I recreated your sample by making this hierarchy in XCode
- UIView (main view of the view controller)
- UIView (contentView)
- UILabel (contentTitleLbl)
- UILabel (contentLbl)
- Lines = 100
- Frame = (20,43,160,190)
- Text = "Lorem ipsum..." (long paragraph)
- UIScrollView (scrollView)
I set the background colors of all the items to different values so that I could see the dimensions of all the components.
First, I needed to make sure all the auto-resizing of the labels was turned off. You can do this in XCode, or programmatically:
contentLbl.AutoresizingMask = UIViewAutoresizing.None;
contentTitleLbl.AutoresizingMask = UIViewAutoresizing.None;
I'd prefer to place the contentView
inside the scrollView
via XCode, but it looks like you had them as siblings under the main View
. So we reparent the contentView
to place it inside the scrollView
scrollView.AddSubview( contentView );
Then make the title the same width as the scrollView
, positioning it at the origin and leaving the height as designed in XCode
var f = contentTitleLbl.Frame;
f.X = 0;
f.Y = 0;
f.Width = scrollView.Frame.Width;
contentTitleLbl.Frame = f;
Then the first major issue: resizing a UILabel
to fit your contents dynamically. SizeToFit
resizes the label to a single line of text (or at least, did for me). What you really want is NSString.sizeWithFont
which appears in MonoTouch as UIView.StringSize. Be careful, as some of these return the size for a single line of text. Here I've constrained the width to the width of the scroll view, but left the height unbounded by using float.MaxValue
.
SizeF sz = this.View.StringSize(
contentLbl.Text,
contentLbl.Font,
new SizeF( scrollView.Frame.Width, float.MaxValue),
UILineBreakMode.WordWrap );
Then resize and position the label just underneath the title:
f = contentLbl.Frame;
f.X = 0;
f.Y = contentTitleLbl.Frame.Bottom; // nudge the contentLbl right up against the title
f.Width = sz.Width; // size matches the measured values from above
f.Height = sz.Height;
contentLbl.Frame = f;
Then adjust the size of the contentView
to hold the title and the content. This view will be placed at the origin in the scroll view. The size is determined dynamically by the code above. I've added a small margin at the bottom so I can tell that the whole content has been rendered
f = contentView.Frame;
f.X = 0;
f.Y = 0;
f.Width = scrollView.Frame.Width;
f.Height = contentLbl.Frame.Bottom + 20;
contentView.Frame = f;
Then set the ContentSize
of the scroll view to the size of the contentView. If the size is larger than the scroll view's size -- which should be the case with the Lorem Ipsum text -- you'll get your scrolling.

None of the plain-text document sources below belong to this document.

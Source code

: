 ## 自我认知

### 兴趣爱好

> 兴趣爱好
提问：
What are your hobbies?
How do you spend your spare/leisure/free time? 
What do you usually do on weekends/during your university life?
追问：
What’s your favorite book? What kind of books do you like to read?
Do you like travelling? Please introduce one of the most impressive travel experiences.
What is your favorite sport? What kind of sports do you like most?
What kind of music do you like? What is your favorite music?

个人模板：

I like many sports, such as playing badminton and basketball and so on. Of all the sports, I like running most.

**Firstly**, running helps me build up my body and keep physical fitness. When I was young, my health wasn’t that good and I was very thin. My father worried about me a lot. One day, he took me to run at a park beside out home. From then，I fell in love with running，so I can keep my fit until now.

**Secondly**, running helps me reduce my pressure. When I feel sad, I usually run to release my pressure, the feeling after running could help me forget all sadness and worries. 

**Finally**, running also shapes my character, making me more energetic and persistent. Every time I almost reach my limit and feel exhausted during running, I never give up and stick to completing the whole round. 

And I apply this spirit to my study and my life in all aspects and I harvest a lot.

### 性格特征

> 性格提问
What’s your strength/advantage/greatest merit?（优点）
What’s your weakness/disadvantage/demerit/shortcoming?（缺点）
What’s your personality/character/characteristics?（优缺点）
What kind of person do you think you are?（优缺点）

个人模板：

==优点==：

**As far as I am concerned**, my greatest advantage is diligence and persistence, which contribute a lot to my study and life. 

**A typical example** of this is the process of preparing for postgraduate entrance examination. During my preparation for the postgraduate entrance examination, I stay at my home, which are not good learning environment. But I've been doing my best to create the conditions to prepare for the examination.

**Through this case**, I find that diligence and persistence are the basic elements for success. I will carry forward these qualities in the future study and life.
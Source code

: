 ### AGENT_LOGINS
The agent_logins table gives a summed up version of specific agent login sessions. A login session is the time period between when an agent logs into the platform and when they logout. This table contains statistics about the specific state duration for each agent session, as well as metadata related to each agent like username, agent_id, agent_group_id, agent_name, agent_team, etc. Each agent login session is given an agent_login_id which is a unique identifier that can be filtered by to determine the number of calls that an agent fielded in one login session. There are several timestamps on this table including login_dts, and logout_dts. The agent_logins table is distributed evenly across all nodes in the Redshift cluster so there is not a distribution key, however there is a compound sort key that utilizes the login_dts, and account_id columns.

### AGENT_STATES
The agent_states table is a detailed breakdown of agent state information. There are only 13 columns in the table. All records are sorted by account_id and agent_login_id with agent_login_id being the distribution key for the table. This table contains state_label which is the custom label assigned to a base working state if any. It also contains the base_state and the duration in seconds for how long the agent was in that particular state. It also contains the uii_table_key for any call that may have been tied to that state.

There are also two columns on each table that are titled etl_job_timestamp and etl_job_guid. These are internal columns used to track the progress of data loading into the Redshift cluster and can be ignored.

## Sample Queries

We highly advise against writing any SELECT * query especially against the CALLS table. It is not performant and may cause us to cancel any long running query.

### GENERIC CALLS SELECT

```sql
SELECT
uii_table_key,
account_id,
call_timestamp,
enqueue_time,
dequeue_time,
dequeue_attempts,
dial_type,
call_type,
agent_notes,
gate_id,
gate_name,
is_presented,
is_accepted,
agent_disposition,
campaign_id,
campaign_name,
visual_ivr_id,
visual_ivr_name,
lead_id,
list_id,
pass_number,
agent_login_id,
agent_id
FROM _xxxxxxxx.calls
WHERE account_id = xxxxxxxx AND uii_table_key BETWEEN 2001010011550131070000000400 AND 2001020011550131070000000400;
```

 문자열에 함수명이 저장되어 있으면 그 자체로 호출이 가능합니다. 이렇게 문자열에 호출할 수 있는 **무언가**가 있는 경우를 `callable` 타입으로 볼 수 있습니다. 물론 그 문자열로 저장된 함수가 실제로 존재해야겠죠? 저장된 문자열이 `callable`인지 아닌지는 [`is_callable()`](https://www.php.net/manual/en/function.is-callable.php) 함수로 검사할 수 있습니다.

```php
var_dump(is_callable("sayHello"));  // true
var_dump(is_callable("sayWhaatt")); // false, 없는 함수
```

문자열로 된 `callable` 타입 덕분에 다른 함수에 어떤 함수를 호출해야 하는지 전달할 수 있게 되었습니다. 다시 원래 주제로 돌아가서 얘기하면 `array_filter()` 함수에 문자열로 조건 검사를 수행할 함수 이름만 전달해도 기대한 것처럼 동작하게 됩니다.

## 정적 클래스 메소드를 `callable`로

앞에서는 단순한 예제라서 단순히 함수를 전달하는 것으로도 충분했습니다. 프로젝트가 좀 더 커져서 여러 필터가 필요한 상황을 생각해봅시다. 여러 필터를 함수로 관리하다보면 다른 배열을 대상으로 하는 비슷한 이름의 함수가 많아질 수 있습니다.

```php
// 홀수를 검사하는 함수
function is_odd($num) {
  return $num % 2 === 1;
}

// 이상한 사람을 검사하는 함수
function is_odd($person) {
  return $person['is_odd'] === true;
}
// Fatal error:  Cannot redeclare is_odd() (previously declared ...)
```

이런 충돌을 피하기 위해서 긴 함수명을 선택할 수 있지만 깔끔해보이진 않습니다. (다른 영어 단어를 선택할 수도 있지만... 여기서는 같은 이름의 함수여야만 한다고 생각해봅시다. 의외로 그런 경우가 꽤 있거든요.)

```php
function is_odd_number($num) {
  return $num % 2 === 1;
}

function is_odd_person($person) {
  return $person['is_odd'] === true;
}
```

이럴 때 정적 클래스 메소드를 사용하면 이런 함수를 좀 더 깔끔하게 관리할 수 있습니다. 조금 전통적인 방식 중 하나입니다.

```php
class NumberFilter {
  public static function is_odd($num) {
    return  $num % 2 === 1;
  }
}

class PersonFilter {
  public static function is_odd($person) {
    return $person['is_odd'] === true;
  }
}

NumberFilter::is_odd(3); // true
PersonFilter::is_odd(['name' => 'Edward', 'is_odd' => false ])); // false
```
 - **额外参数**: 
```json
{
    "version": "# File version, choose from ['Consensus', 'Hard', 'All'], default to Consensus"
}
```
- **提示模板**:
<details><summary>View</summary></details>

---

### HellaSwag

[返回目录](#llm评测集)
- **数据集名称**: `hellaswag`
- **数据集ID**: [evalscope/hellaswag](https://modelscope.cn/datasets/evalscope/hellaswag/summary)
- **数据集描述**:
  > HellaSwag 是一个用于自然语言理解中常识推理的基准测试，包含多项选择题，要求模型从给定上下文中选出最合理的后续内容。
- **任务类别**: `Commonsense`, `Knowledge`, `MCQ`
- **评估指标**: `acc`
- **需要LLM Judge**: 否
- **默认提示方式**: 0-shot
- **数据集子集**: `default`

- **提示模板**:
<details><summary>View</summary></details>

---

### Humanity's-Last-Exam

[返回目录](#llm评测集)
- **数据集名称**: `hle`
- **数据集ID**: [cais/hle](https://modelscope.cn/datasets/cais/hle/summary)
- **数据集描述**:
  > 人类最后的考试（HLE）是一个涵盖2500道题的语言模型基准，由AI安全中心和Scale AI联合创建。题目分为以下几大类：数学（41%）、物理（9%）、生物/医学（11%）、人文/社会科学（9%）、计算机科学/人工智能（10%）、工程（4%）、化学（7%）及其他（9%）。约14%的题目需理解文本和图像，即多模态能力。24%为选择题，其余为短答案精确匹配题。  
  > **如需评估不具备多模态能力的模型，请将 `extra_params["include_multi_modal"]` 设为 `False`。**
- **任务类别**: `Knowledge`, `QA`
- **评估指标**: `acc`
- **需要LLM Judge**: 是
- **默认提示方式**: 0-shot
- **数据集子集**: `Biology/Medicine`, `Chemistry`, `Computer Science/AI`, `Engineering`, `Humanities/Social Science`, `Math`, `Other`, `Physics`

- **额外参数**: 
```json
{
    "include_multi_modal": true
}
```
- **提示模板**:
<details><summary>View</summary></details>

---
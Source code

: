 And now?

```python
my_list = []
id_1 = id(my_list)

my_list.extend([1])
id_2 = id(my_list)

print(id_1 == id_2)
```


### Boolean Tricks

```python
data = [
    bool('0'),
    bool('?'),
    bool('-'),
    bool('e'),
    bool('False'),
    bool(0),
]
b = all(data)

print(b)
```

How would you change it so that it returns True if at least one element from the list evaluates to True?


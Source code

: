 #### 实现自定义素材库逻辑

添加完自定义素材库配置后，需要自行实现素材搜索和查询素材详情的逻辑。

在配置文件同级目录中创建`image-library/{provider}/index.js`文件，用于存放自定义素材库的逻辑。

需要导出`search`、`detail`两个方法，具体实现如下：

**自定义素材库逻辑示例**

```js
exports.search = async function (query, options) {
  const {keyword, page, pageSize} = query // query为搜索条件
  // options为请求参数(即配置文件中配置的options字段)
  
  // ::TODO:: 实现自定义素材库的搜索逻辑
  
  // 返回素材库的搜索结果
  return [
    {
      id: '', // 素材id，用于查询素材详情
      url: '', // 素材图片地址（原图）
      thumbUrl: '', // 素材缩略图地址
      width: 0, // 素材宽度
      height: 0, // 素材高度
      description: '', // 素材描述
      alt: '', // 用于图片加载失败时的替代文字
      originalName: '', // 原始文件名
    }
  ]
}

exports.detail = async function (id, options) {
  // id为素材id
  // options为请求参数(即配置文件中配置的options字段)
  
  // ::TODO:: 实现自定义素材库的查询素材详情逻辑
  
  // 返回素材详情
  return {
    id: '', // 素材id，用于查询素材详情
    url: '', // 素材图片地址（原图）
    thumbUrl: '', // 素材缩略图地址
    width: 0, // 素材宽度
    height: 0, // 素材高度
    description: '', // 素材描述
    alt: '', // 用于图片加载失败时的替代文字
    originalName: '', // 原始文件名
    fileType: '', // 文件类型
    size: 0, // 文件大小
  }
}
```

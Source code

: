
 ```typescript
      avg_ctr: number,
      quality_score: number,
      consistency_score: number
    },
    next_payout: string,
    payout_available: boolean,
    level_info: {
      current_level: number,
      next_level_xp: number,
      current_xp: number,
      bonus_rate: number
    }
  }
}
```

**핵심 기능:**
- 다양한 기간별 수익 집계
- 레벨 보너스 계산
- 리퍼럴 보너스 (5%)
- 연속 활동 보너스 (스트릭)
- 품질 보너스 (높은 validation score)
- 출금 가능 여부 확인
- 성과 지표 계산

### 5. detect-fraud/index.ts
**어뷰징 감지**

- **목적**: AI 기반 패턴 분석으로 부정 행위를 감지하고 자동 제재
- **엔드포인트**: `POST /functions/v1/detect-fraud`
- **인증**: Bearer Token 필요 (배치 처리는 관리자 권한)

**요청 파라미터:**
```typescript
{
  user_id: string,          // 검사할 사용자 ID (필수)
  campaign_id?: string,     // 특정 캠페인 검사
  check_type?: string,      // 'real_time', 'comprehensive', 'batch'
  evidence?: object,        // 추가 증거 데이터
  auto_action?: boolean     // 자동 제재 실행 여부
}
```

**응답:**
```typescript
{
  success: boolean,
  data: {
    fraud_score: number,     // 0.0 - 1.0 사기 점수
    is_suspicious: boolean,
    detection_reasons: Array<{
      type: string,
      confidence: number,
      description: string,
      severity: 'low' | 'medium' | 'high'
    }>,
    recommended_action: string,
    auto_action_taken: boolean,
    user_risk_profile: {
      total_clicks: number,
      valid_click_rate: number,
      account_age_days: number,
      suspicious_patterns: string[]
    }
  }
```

scrollView.ContentSize = contentView.Frame.Size;
Cheers.
[Edit: fixed typo for 'width' vs. 'height']
[Edit: simplest scroll view]
Here's the simplest scroll view I could come up with. Dragging up and down on the red area should show the scroll bar. When you get to the bottom, the green background of the scroll view should show.
var v = new UIView( new RectangleF(0,0,200,1000));
v.BackgroundColor = UIColor.Red;
var sv = new UIScrollView( new RectangleF(20,20,200,300));
sv.BackgroundColor = UIColor.Green;
sv.ContentSize = v.Frame.Size;
View.AddSubview(sv);
sv.AddSubview(v);
[Edit: an even simpler scroll view]
I created a scroll view in XCode and simply set the background color and the content size to be larger than the scroll view's size. When dragging on the blue scroll view, the scroll bars should appear.